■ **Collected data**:
== Segment start ==
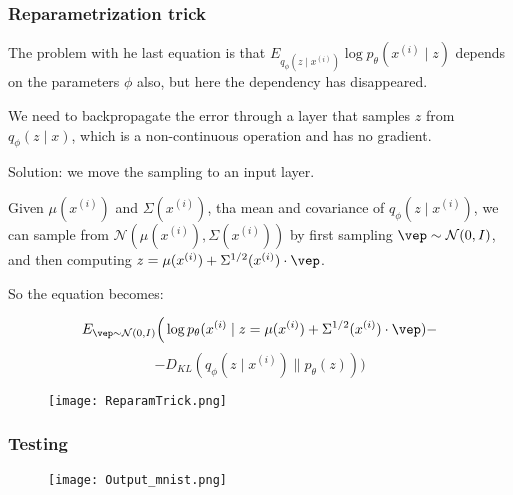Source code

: \documentclass[t]{beamer}
\begin{document}
\begin{frame}
  \frametitle{Reparametrization trick}

  The problem with he last equation is that
  $E_{q_{\phi}(z\mid x^{(i)})}\log p_{\theta}(x^{(i)}\mid
  z)$ depends on the parameters $\phi$ also, but here the
  dependency has disappeared.

  \vspace{2mm}

  We need to backpropagate the error through a layer that
  samples $z$ from $q_{\phi}(z\mid x)$, which is a
  non-continuous operation and has no gradient.

  \vspace{2mm}

  Solution: we move the sampling to an input layer.

  \vspace{2mm}

  Given $\mu(x^{(i)})$ and $\Sigma(x^{(i)})$, tha mean and
  covariance of $q_{\phi}(z\mid x^{(i)})$, we can sample
  from $\mathcal{N}(\mu(x^{(i)}), \Sigma(x^{(i)}))$ by first
  sampling $\vep \sim \mathcal{N}(0,I)$, and then computing
  $z = \mu(x^{(i)})+ \Sigma^{1/2}(x^{(i)})\cdot \vep$.
\end{frame}

\begin{frame}
  So the equation becomes:

  \[
    E_{\vep \sim \mathcal{N}(0,I)}\Big(\log
    p_{\theta}(x^{(i)}\mid z = \mu(x^{(i)})+
    \Sigma^{1/2}(x^{(i)})\cdot \vep)-
  \]
  \[
    - D_{KL}(q_{\phi}(z\mid
    x^{(i)})\| p_{\theta}(z))\Big)
  \]

  
  \begin{figure}
   \texttt{[image: ReparamTrick.png]}
  \end{figure}
\end{frame}

\begin{frame}
  \frametitle{Testing}

  \begin{figure}
   \texttt{[image: Output\_mnist.png]}
  \end{figure}
\end{frame}
\end{document}
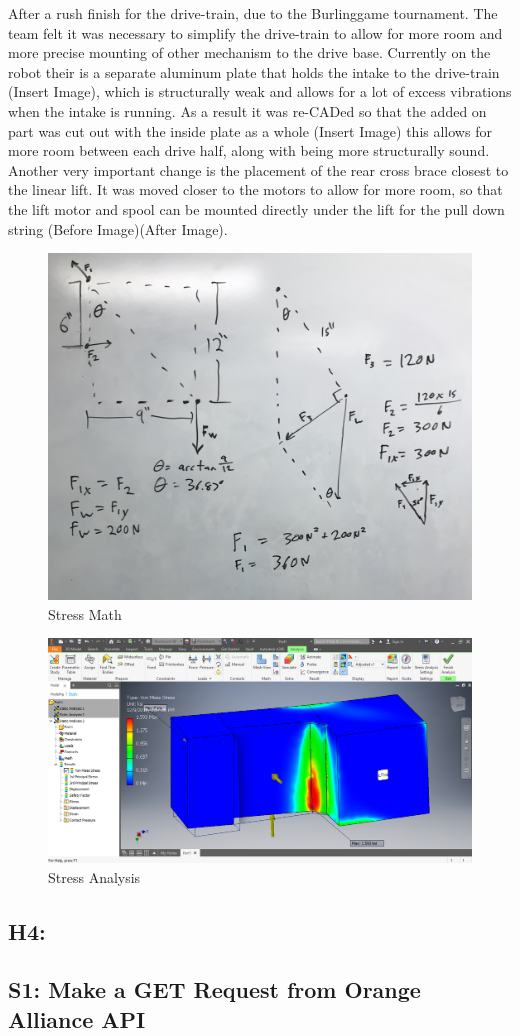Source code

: \documentclass{article}
\begin{document}
{After a rush finish for the drive-train, due to the Burlinggame tournament. The team felt it was necessary to simplify the drive-train to allow for more room and more precise mounting of other mechanism to the drive base. Currently on the robot their is a separate aluminum plate that holds the intake to the drive-train (Insert Image), which is structurally  weak and allows for a lot of excess vibrations when the intake is running. As a result it was re-CADed so that the added on part was cut out with the inside plate as a whole (Insert Image) this allows for more room between each drive half, along with being more structurally sound. Another very important change is the placement of the rear cross brace closest to the linear lift. It was moved closer to the motors to allow for more room, so that the lift motor and spool can be mounted directly under the lift for the pull down string (Before Image)(After Image). 
\begin{figure}
    \centering
    \includegraphics[width=.6 \textwidth]{14_12-03/images/Math.jpg}
    \caption{Stress Math}
    \label{fig:math}
\end{figure}

\begin{figure}
    \centering
    \includegraphics[width=.6\textwidth]{14_12-03/images/Stress_Analysis.png}
    \caption{Stress Analysis}
    \label{fig:stress}
\end{figure}
\subsection{H4: }
}\subsection{S1: Make a GET Request from Orange Alliance API}
\end{document}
== Segment end ==
■ **Assigned task**: Could you set down the records above exactly, skipping any picture?

■ **Problem solution**:
Source code

: \documentclass[t]{beamer}
\begin{document}
\begin{frame}
  \frametitle{Reparametrization trick}

  The problem with he last equation is that
  $E_{q_{\phi}(z\mid x^{(i)})}\log p_{\theta}(x^{(i)}\mid
  z)$ depends on the parameters $\phi$ also, but here the
  dependency has disappeared.

  \vspace{2mm}

  We need to backpropagate the error through a layer that
  samples $z$ from $q_{\phi}(z\mid x)$, which is a
  non-continuous operation and has no gradient.

  \vspace{2mm}

  Solution: we move the sampling to an input layer.

  \vspace{2mm}

  Given $\mu(x^{(i)})$ and $\Sigma(x^{(i)})$, tha mean and
  covariance of $q_{\phi}(z\mid x^{(i)})$, we can sample
  from $\mathcal{N}(\mu(x^{(i)}), \Sigma(x^{(i)}))$ by first
  sampling $\vep \sim \mathcal{N}(0,I)$, and then computing
  $z = \mu(x^{(i)})+ \Sigma^{1/2}(x^{(i)})\cdot \vep$.
\end{frame}

\begin{frame}
  So the equation becomes:

  \[
    E_{\vep \sim \mathcal{N}(0,I)}\Big(\log
    p_{\theta}(x^{(i)}\mid z = \mu(x^{(i)})+
    \Sigma^{1/2}(x^{(i)})\cdot \vep)-
  \]
  \[
    - D_{KL}(q_{\phi}(z\mid
    x^{(i)})\| p_{\theta}(z))\Big)
  \]

  
  \begin{figure}
   \texttt{[image: ReparamTrick.png]}
  \end{figure}
\end{frame}

\begin{frame}
  \frametitle{Testing}

  \begin{figure}
   \texttt{[image: Output\_mnist.png]}
  \end{figure}
\end{frame}
\end{document}
Source code

: \documentclass{article}
\begin{document}
{After a rush finish for the drive-train, due to the Burlinggame tournament. The team felt it was necessary to simplify the drive-train to allow for more room and more precise mounting of other mechanism to the drive base. Currently on the robot their is a separate aluminum plate that holds the intake to the drive-train (Insert Image), which is structurally  weak and allows for a lot of excess vibrations when the intake is running. As a result it was re-CADed so that the added on part was cut out with the inside plate as a whole (Insert Image) this allows for more room between each drive half, along with being more structurally sound. Another very important change is the placement of the rear cross brace closest to the linear lift. It was moved closer to the motors to allow for more room, so that the lift motor and spool can be mounted directly under the lift for the pull down string (Before Image)(After Image). 
\begin{figure}
    \centering
    \includegraphics[width=.6 \textwidth]{14_12-03/images/Math.jpg}
    \caption{Stress Math}
    \label{fig:math}
\end{figure}

\begin{figure}
    \centering
    \includegraphics[width=.6\textwidth]{14_12-03/images/Stress_Analysis.png}
    \caption{Stress Analysis}
    \label{fig:stress}
\end{figure}
\subsection{H4: }
}\subsection{S1: Make a GET Request from Orange Alliance API}
\end{document}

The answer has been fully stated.